- THE TASK
Set down the data again exactly. Pictures are not part of the copy.

Rendered images with source text
===

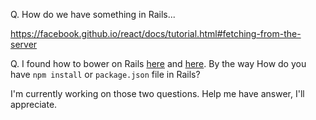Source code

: Q. How do we have something in Rails...

https://facebook.github.io/react/docs/tutorial.html#fetching-from-the-server

Q. I found how to bower on Rails [here](https://www.codefellows.org/blog/5-ways-to-manage-front-end-assets-in-rails) and [here](https://coderwall.com/p/hhaxlg/bower-and-rails-friends-forever). By the way How do you have `npm install` or `package.json` file in Rails?

I'm currently working on those two questions. Help me have answer, I'll appreciate.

===

- SOLUTION FOR THIS TASK
Source code

: Q. How do we have something in Rails...

https://facebook.github.io/react/docs/tutorial.html#fetching-from-the-server

Q. I found how to bower on Rails [here](https://www.codefellows.org/blog/5-ways-to-manage-front-end-assets-in-rails) and [here](https://coderwall.com/p/hhaxlg/bower-and-rails-friends-forever). By the way How do you have `npm install` or `package.json` file in Rails?

I'm currently working on those two questions. Help me have answer, I'll appreciate.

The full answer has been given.